Input material:
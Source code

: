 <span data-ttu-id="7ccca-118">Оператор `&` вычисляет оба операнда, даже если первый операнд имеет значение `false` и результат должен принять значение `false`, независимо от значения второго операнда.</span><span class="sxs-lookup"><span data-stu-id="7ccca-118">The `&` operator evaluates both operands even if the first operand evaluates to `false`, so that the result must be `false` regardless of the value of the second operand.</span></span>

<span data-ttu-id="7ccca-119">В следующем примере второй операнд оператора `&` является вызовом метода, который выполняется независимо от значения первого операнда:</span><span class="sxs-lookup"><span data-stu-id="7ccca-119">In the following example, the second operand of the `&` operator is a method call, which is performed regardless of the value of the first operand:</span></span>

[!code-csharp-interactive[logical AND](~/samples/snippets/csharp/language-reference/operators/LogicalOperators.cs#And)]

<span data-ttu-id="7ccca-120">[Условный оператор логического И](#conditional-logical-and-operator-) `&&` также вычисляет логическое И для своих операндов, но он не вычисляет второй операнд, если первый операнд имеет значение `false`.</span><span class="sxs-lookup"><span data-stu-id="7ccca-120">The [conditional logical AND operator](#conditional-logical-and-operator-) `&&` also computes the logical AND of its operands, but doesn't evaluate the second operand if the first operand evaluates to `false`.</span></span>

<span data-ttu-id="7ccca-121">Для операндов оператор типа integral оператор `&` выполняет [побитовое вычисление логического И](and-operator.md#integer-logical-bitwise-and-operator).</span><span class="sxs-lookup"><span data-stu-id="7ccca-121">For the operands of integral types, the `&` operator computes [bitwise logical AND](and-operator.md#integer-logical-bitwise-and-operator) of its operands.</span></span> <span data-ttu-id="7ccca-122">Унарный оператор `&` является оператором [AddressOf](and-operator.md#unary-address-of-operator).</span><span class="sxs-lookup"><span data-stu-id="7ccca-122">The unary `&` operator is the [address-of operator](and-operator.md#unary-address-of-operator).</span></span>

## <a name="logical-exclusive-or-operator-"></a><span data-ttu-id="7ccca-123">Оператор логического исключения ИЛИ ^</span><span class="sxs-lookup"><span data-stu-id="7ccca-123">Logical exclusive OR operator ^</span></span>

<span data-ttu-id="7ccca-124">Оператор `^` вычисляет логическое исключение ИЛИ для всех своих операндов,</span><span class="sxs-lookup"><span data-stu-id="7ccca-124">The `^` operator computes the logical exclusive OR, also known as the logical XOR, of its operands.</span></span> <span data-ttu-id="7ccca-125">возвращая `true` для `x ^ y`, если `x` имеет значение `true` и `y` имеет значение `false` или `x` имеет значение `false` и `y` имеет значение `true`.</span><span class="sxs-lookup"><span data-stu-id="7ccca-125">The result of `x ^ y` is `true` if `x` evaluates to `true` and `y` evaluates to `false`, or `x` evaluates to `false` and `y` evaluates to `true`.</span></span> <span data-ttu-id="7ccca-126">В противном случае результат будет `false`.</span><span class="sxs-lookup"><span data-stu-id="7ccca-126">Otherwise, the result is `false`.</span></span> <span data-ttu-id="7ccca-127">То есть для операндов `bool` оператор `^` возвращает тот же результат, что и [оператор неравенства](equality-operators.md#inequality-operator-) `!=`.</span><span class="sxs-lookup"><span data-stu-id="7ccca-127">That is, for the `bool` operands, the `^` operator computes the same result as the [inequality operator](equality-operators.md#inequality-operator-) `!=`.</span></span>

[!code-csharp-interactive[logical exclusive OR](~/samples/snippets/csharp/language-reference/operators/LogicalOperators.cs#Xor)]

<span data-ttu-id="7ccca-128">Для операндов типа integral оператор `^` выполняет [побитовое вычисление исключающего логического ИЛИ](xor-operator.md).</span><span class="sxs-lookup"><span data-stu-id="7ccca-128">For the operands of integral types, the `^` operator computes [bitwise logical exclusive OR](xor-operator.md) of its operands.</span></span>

Aim of the task: Search the data above for the string "samples". Report every line where it is found.

Output of the task:
[!code-csharp-interactive[logical AND](~/samples/snippets/csharp/language-reference/operators/LogicalOperators.cs#And)]
[!code-csharp-interactive[logical exclusive OR](~/samples/snippets/csharp/language-reference/operators/LogicalOperators.cs#Xor)]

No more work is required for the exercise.